Still, despite long suffering the slings and arrows (and tantalizing, cheese-holding death traps) of outrageous fortune, the rats press on, collecting slices of pizza and bags of trash from city streets, enjoying rare PR wins when they make people laugh by getting stuck in manhole covers, and, most recently, learning how to drive tiny cars.
A video from Cleus describes this landmark moment, explaining that a research experiment conducted at the University of Richmond involved putting rats through a food-based behavioral training test that included the use of ad-hoc ratmobiles. The scientists “constructed a tiny car out of a clear plastic food container on wheels with an aluminum floor and 3 copper bars functioning as a steering wheel,” the video says. “When a rat stood on the aluminum floor and gripped the copper bars with their paws, the car started moving forward.”
Granting learner’s permits to a group of “11 male rats and 6 female rats,” the researchers tempted the drivers with bits of food—including Froot Loops—placed in various places around a closed-off area. While none of the rats, as far as we know, did any cool car stunts like flying off a sick jump or leaning out the window with a minuscule rodent pistol to shoot at pursuing rat cops, they did begin “navigating the car in unique ways to reach the destination of the reward.” Apparently, the researchers studied the rats’ stress levels, too, and found “that they were completely relaxed while driving their mini cars.”

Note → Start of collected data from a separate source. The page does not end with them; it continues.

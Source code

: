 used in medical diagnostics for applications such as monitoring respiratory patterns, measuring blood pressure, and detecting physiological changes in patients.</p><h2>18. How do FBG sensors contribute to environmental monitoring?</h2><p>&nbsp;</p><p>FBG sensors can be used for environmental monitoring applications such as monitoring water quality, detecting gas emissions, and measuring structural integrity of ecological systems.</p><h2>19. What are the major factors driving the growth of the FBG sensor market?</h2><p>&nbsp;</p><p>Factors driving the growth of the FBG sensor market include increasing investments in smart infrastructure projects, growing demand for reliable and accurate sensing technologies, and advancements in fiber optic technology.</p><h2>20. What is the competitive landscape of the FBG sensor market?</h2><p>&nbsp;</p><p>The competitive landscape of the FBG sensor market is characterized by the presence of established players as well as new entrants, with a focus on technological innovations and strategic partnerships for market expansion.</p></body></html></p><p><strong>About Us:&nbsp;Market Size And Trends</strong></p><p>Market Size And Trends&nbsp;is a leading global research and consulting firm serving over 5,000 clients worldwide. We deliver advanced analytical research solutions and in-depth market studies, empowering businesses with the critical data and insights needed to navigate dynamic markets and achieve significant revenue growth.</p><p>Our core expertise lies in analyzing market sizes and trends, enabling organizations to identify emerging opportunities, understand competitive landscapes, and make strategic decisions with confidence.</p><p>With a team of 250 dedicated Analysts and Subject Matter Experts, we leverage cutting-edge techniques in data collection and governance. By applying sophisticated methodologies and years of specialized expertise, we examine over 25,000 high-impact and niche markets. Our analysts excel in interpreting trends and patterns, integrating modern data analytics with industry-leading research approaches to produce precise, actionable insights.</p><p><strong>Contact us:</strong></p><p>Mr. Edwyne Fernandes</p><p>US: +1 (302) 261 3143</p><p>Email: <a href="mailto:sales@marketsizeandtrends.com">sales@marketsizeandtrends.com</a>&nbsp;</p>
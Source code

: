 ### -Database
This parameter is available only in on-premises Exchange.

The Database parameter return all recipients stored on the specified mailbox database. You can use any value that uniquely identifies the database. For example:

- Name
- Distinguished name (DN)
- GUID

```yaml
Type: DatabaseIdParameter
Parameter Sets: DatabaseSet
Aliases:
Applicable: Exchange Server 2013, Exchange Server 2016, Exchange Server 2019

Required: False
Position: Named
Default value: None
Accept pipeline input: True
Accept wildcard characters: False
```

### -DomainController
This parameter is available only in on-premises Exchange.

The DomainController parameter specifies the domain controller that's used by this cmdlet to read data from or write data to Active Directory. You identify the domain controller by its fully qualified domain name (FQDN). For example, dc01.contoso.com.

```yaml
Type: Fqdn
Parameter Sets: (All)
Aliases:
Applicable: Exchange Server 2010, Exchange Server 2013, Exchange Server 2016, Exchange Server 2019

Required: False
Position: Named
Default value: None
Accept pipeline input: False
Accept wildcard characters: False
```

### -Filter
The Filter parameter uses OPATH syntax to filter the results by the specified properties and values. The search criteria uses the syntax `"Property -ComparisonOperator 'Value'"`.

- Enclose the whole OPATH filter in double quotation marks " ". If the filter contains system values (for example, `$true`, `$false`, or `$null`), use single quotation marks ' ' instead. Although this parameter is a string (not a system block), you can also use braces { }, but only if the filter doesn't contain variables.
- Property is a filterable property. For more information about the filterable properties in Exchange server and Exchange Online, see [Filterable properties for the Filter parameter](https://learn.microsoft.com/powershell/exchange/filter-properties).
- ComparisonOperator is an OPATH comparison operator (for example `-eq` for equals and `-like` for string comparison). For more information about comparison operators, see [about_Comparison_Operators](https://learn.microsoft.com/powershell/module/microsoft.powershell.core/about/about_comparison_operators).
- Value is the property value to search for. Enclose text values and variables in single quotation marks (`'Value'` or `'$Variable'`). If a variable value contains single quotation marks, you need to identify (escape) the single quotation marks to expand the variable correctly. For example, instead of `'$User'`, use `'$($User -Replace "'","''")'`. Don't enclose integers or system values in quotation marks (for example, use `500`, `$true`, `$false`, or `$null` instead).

It’s extremely important to note that the video also contains footage of the rats driving around during the experiment. Whether you’re interested in the science involved or not, there’s a whole lot to be said for videos showing twitchy-nosed balls of fur cruising around in empty plastic containers with wheels slapped on them, feeling the thrill of the open road as it stretches out a meter or so into the horizon.